What this means for your business

If your organization sells to federal agencies or uses AI tools in the performance of any GSA Schedule contract, this clause lands squarely on your desk. The exposure isn’t limited to pure AI vendors. The definition of a covered AI system is broad enough to sweep in any contractor that has woven a machine learning tool into its delivery workflow, which at this point describes most of the industry. The compliance surface here is not a narrow technical requirement; it is a structural demand on how you build, source, and document your AI stack.

The intellectual property provisions deserve particular scrutiny, and Wiley Rein’s framing as a government contracts law firm means their alert naturally emphasizes contractual risk over the policy rationale, which is a useful angle even if it undersells the government’s legitimate interest in not subsidizing model improvements for commercial competitors. The clause gives the government ownership of “Custom Developments” and all “feedback” generated during contract performance, while simultaneously excluding vendors’ standard commercial license agreements entirely. That combination is not an oversight. It is a deliberate departure from how the FAR has historically treated commercial software, and it signals that the government views AI systems as categorically different from the commercial products it has bought for decades.

The “American AI Systems” requirement is the clause’s most operationally disruptive provision, and it is also the least defined. No definition of “American AI System” exists in the clause itself, and OMB Memo M-25-22 offers only a policy aspiration, not a legal test. For any vendor whose AI stack includes components from non-U.S. model providers, infrastructure layers, or open-source projects with international contributors, that ambiguity is not a loophole to exploit but a compliance liability waiting to materialize. The vendor that treats April 3 as a deadline to file a comment rather than to audit its supply chain is misreading the moment.

The comment window is the rare instance where a regulatory process gives vendors actual leverage before the terms harden. The final clause will be implemented under GSAR 552.239-7001 in a later Refresh, meaning whatever gets finalized after April 3 becomes the contractual baseline for years. If the “American AI Systems” prohibition lands without a workable definition, or if the IP ownership clause ships without carve-outs for pre-existing commercial licenses, the cost of compliance will fall entirely on the vendor side, and renegotiating after the fact is structurally much harder than shaping the rule before it solidifies.

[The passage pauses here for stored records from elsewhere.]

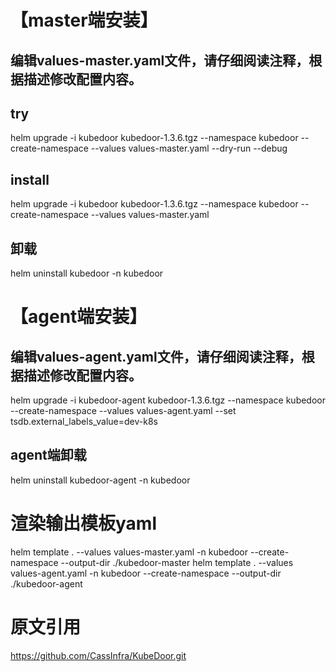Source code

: # 【master端安装】
## 编辑values-master.yaml文件，请仔细阅读注释，根据描述修改配置内容。
## try
helm upgrade -i kubedoor kubedoor-1.3.6.tgz --namespace kubedoor --create-namespace --values values-master.yaml --dry-run --debug
## install
helm upgrade -i kubedoor kubedoor-1.3.6.tgz --namespace kubedoor --create-namespace --values values-master.yaml
## 卸载
helm uninstall kubedoor  -n kubedoor

# 【agent端安装】
## 编辑values-agent.yaml文件，请仔细阅读注释，根据描述修改配置内容。
helm upgrade -i kubedoor-agent kubedoor-1.3.6.tgz --namespace kubedoor --create-namespace --values values-agent.yaml --set tsdb.external_labels_value=dev-k8s

## agent端卸载
helm uninstall kubedoor-agent  -n kubedoor

# 渲染输出模板yaml
helm template . --values values-master.yaml -n kubedoor --create-namespace --output-dir ./kubedoor-master
helm template . --values values-agent.yaml -n kubedoor --create-namespace --output-dir ./kubedoor-agent

# 原文引用
https://github.com/CassInfra/KubeDoor.git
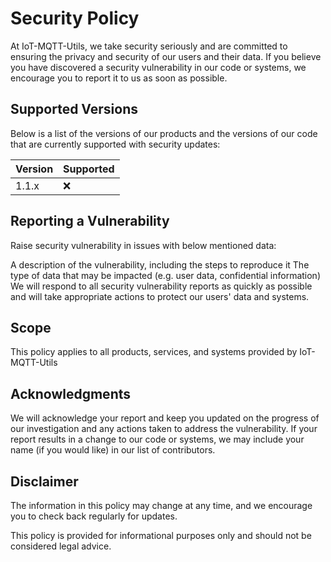 # Security Policy

At IoT-MQTT-Utils, we take security seriously and are committed to ensuring the privacy and security of our users and their data. If you believe you have discovered a security vulnerability in our code or systems, we encourage you to report it to us as soon as possible.

## Supported Versions

Below is a list of the versions of our products and the versions of our code that are currently supported with security updates:

| Version | Supported          |
| ------- | ------------------ |
| 1.1.x   | :x:                |
## Reporting a Vulnerability

Raise security vulnerability in issues with below mentioned data:

A description of the vulnerability, including the steps to reproduce it
The type of data that may be impacted (e.g. user data, confidential information)
We will respond to all security vulnerability reports as quickly as possible and will take appropriate actions to protect our users' data and systems.

## Scope
This policy applies to all products, services, and systems provided by IoT-MQTT-Utils

## Acknowledgments
We will acknowledge your report and keep you updated on the progress of our investigation and any actions taken to address the vulnerability. If your report results in a change to our code or systems, we may include your name (if you would like) in our list of contributors.

## Disclaimer
The information in this policy may change at any time, and we encourage you to check back regularly for updates.

This policy is provided for informational purposes only and should not be considered legal advice.
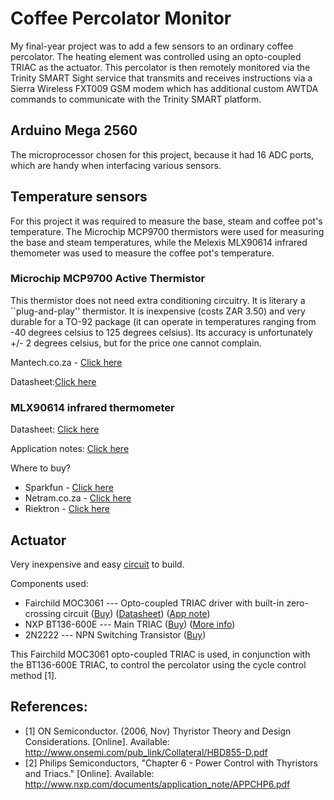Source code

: # Coffee Percolator Monitor


My final-year project was to add a few sensors to an ordinary coffee percolator. The heating element was controlled using an opto-coupled TRIAC as the actuator. This percolator is then remotely monitored via the Trinity SMART Sight service that transmits and receives instructions via a Sierra Wireless FXT009 GSM modem which has additional custom AWTDA commands to communicate with the Trinity SMART platform.



## Arduino Mega 2560

The microprocessor chosen for this project, because it had 16 ADC ports, which are handy when interfacing various sensors.

## Temperature sensors
For this project it was required to measure the base, steam and coffee pot's temperature.
The Microchip MCP9700 thermistors were used for measuring the base and steam temperatures, while the Melexis MLX90614 infrared themometer was used to measure the coffee pot's temperature.
### Microchip MCP9700 Active Thermistor

This thermistor does not need extra conditioning circuitry. It is literary a ``plug-and-play'' thermistor. 
It is inexpensive (costs ZAR 3.50) and very durable for a TO-92 package (it can operate in temperatures ranging from -40 degrees celsius to 125 degrees celsius). Its accuracy is unfortunately +/- 2 degrees celsius, but for the price one cannot complain.

Mantech.co.za - [Click here](http://www.mantech.co.za/ProductInfo.aspx?Item=14M1688)


Datasheet:[Click here](http://ww1.microchip.com/downloads/en/DeviceDoc/21942e.pdf)


### MLX90614 infrared thermometer

Datasheet:
[Click here](https://www.sparkfun.com/datasheets/Sensors/Temperature/SEN-09570-datasheet-3901090614M005.pdf)


Application notes:
[Click here](http://www.melexis.com/Prodmain.aspx?nID=615)


Where to buy?
- Sparkfun - [Click here](https://www.sparkfun.com/products/9570)
- Netram.co.za - [Click here](http://netram.co.za/978-infrared-thermometer.html)
- Riektron - [Click here](https://www.riecktron.co.za/en/product/1006)

## Actuator

Very inexpensive and easy [circuit](https://github.com/jeanbritz/RemoteCoffee/blob/master/actuator_control_test/actuator-circuit.png) to build.

Components used:

- Fairchild MOC3061 --- Opto-coupled TRIAC driver with built-in zero-crossing circuit ([Buy](http://www.mantech.co.za/ProductInfo.aspx?Item=35M3489)) ([Datasheet](http://www.fairchildsemi.com/ds/MO/MOC3061M.pdf)) ([App note](http://www.fairchildsemi.com/an/AN/AN-3004.pdf))
- NXP BT136-600E --- Main TRIAC ([Buy](http://www.mantech.co.za/ProductInfo.aspx?Item=35M3275)) ([More info](http://www.nxp.com/products/thyristors/4_quadrant_triacs/BT136-600E.html))
- 2N2222 --- NPN Switching Transistor ([Buy](http://www.mantech.co.za/ProductInfo.aspx?Item=72M3626))


This Fairchild MOC3061 opto-coupled TRIAC is used, in conjunction with the BT136-600E TRIAC, to control the percolator using the cycle control method [1].





References:
---
- [1] ON Semiconductor. (2006, Nov) Thyristor Theory and Design Considerations. [Online].
     Available: http://www.onsemi.com/pub_link/Collateral/HBD855-D.pdf
- [2] Philips Semiconductors, "Chapter 6 - Power Control with Thyristors and Triacs."
[Online]. Available: http://www.nxp.com/documents/application_note/APPCHP6.pdf

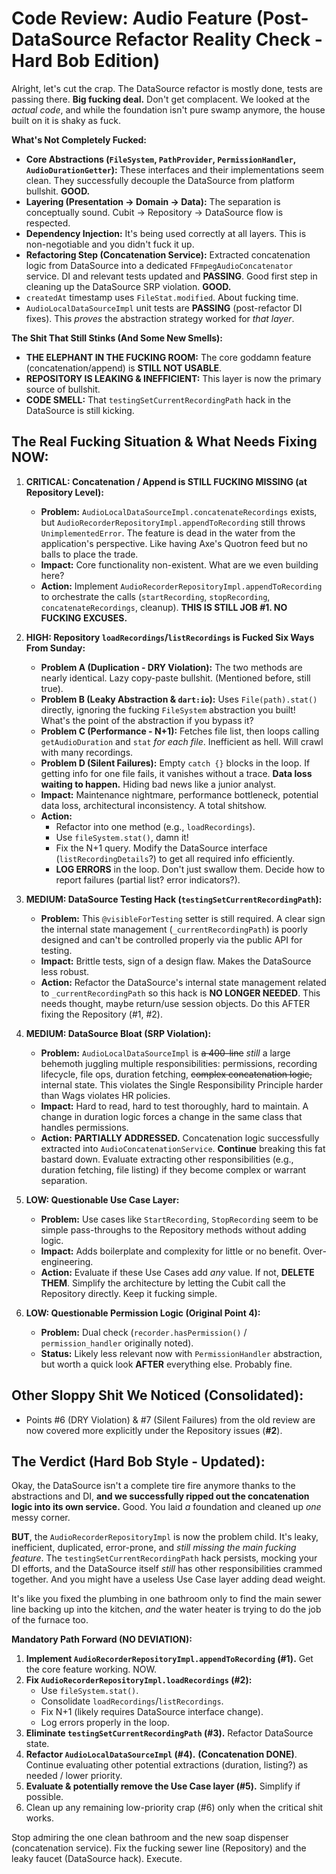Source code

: # Code Review: Audio Feature (Post-DataSource Refactor Reality Check - Hard Bob Edition)

Alright, let's cut the crap. The DataSource refactor is mostly done, tests are passing there. **Big fucking deal.** Don't get complacent. We looked at the *actual code*, and while the foundation isn't pure swamp anymore, the house built on it is shaky as fuck.

**What's Not Completely Fucked:**
*   **Core Abstractions (`FileSystem`, `PathProvider`, `PermissionHandler`, `AudioDurationGetter`):** These interfaces and their implementations seem clean. They successfully decouple the DataSource from platform bullshit. **GOOD.**
*   **Layering (Presentation -> Domain -> Data):** The separation is conceptually sound. Cubit -> Repository -> DataSource flow is respected.
*   **Dependency Injection:** It's being used correctly at all layers. This is non-negotiable and you didn't fuck it up.
*   **Refactoring Step (Concatenation Service):** Extracted concatenation logic from DataSource into a dedicated `FFmpegAudioConcatenator` service. DI and relevant tests updated and **PASSING**. Good first step in cleaning up the DataSource SRP violation. **GOOD.**
*   `createdAt` timestamp uses `FileStat.modified`. About fucking time.
*   `AudioLocalDataSourceImpl` unit tests are **PASSING** (post-refactor DI fixes). This *proves* the abstraction strategy worked for *that layer*.

**The Shit That Still Stinks (And Some New Smells):**

*   **THE ELEPHANT IN THE FUCKING ROOM:** The core goddamn feature (concatenation/append) is **STILL NOT USABLE**.
*   **REPOSITORY IS LEAKING & INEFFICIENT:** This layer is now the primary source of bullshit.
*   **CODE SMELL:** That `testingSetCurrentRecordingPath` hack in the DataSource is still kicking.

## The Real Fucking Situation & What Needs Fixing NOW:

1.  **CRITICAL: Concatenation / Append is STILL FUCKING MISSING (at Repository Level):**
    *   **Problem:** `AudioLocalDataSourceImpl.concatenateRecordings` exists, but `AudioRecorderRepositoryImpl.appendToRecording` still throws `UnimplementedError`. The feature is dead in the water from the application's perspective. Like having Axe's Quotron feed but no balls to place the trade.
    *   **Impact:** Core functionality non-existent. What are we even building here?
    *   **Action:** Implement `AudioRecorderRepositoryImpl.appendToRecording` to orchestrate the calls (`startRecording`, `stopRecording`, `concatenateRecordings`, cleanup). **THIS IS STILL JOB #1. NO FUCKING EXCUSES.**

2.  **HIGH: Repository `loadRecordings`/`listRecordings` is Fucked Six Ways From Sunday:**
    *   **Problem A (Duplication - DRY Violation):** The two methods are nearly identical. Lazy copy-paste bullshit. (Mentioned before, still true).
    *   **Problem B (Leaky Abstraction & `dart:io`):** Uses `File(path).stat()` directly, ignoring the fucking `FileSystem` abstraction you built! What's the point of the abstraction if you bypass it?
    *   **Problem C (Performance - N+1):** Fetches file list, then loops calling `getAudioDuration` and `stat` *for each file*. Inefficient as hell. Will crawl with many recordings.
    *   **Problem D (Silent Failures):** Empty `catch {}` blocks in the loop. If getting info for one file fails, it vanishes without a trace. **Data loss waiting to happen.** Hiding bad news like a junior analyst.
    *   **Impact:** Maintenance nightmare, performance bottleneck, potential data loss, architectural inconsistency. A total shitshow.
    *   **Action:**
        *   Refactor into one method (e.g., `loadRecordings`).
        *   Use `fileSystem.stat()`, damn it!
        *   Fix the N+1 query. Modify the DataSource interface (`listRecordingDetails`?) to get all required info efficiently.
        *   **LOG ERRORS** in the loop. Don't just swallow them. Decide how to report failures (partial list? error indicators?).

3.  **MEDIUM: DataSource Testing Hack (`testingSetCurrentRecordingPath`):**
    *   **Problem:** This `@visibleForTesting` setter is still required. A clear sign the internal state management (`_currentRecordingPath`) is poorly designed and can't be controlled properly via the public API for testing.
    *   **Impact:** Brittle tests, sign of a design flaw. Makes the DataSource less robust.
    *   **Action:** Refactor the DataSource's internal state management related to `_currentRecordingPath` so this hack is **NO LONGER NEEDED**. This needs thought, maybe return/use session objects. Do this AFTER fixing the Repository (#1, #2).

4.  **MEDIUM: DataSource Bloat (SRP Violation):**
    *   **Problem:** `AudioLocalDataSourceImpl` is ~~a 400-line~~ *still* a large behemoth juggling multiple responsibilities: permissions, recording lifecycle, file ops, duration fetching, ~~complex concatenation logic,~~ internal state. This violates the Single Responsibility Principle harder than Wags violates HR policies.
    *   **Impact:** Hard to read, hard to test thoroughly, hard to maintain. A change in duration logic forces a change in the same class that handles permissions.
    *   **Action:** **PARTIALLY ADDRESSED.** Concatenation logic successfully extracted into `AudioConcatenationService`. **Continue** breaking this fat bastard down. Evaluate extracting other responsibilities (e.g., duration fetching, file listing) if they become complex or warrant separation.

5.  **LOW: Questionable Use Case Layer:**
    *   **Problem:** Use cases like `StartRecording`, `StopRecording` seem to be simple pass-throughs to the Repository methods without adding logic.
    *   **Impact:** Adds boilerplate and complexity for little or no benefit. Over-engineering.
    *   **Action:** Evaluate if these Use Cases add *any* value. If not, **DELETE THEM**. Simplify the architecture by letting the Cubit call the Repository directly. Keep it fucking simple.

6.  **LOW: Questionable Permission Logic (Original Point 4):**
    *   **Problem:** Dual check (`recorder.hasPermission()` / `permission_handler` originally noted).
    *   **Status:** Likely less relevant now with `PermissionHandler` abstraction, but worth a quick look **AFTER** everything else. Probably fine.

## Other Sloppy Shit We Noticed (Consolidated):

*   Points #6 (DRY Violation) & #7 (Silent Failures) from the old review are now covered more explicitly under the Repository issues (**#2**).

## The Verdict (Hard Bob Style - Updated):

Okay, the DataSource isn't a complete tire fire anymore thanks to the abstractions and DI, **and we successfully ripped out the concatenation logic into its own service.** Good. You laid *a* foundation and cleaned up *one* messy corner.

**BUT**, the `AudioRecorderRepositoryImpl` is now the problem child. It's leaky, inefficient, duplicated, error-prone, and *still missing the main fucking feature*. The `testingSetCurrentRecordingPath` hack persists, mocking your DI efforts, and the DataSource itself *still* has other responsibilities crammed together. And you might have a useless Use Case layer adding dead weight.

It's like you fixed the plumbing in one bathroom only to find the main sewer line backing up into the kitchen, *and* the water heater is trying to do the job of the furnace too.

**Mandatory Path Forward (NO DEVIATION):**

1.  **Implement `AudioRecorderRepositoryImpl.appendToRecording` (#1).** Get the core feature working. NOW.
2.  **Fix `AudioRecorderRepositoryImpl.loadRecordings` (#2):**
    *   Use `fileSystem.stat()`.
    *   Consolidate `loadRecordings`/`listRecordings`.
    *   Fix N+1 (likely requires DataSource interface change).
    *   Log errors properly in the loop.
3.  **Eliminate `testingSetCurrentRecordingPath` (#3).** Refactor DataSource state.
4.  **Refactor `AudioLocalDataSourceImpl` (#4).** **(Concatenation DONE)**. Continue evaluating other potential extractions (duration, listing?) as needed / lower priority.
5.  **Evaluate & potentially remove the Use Case layer (#5).** Simplify if possible.
6.  Clean up any remaining low-priority crap (#6) only when the critical shit works.

Stop admiring the one clean bathroom and the new soap dispenser (concatenation service). Fix the fucking sewer line (Repository) and the leaky faucet (DataSource hack). Execute.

Concept deep-dive: “Eyes Off” Data Handling

“Eyes off” data handling means the AI vendor’s employees cannot read, review, or access the government’s data inputs and outputs except when strictly necessary to perform the contracted work. Think of it as the equivalent of a sealed courier bag: the carrier moves the package but cannot open it. For AI systems, this restricts the human review pipelines that vendors typically use for quality assurance and model improvement, which is precisely why the clause also prohibits using government data to train or fine-tune the AI system.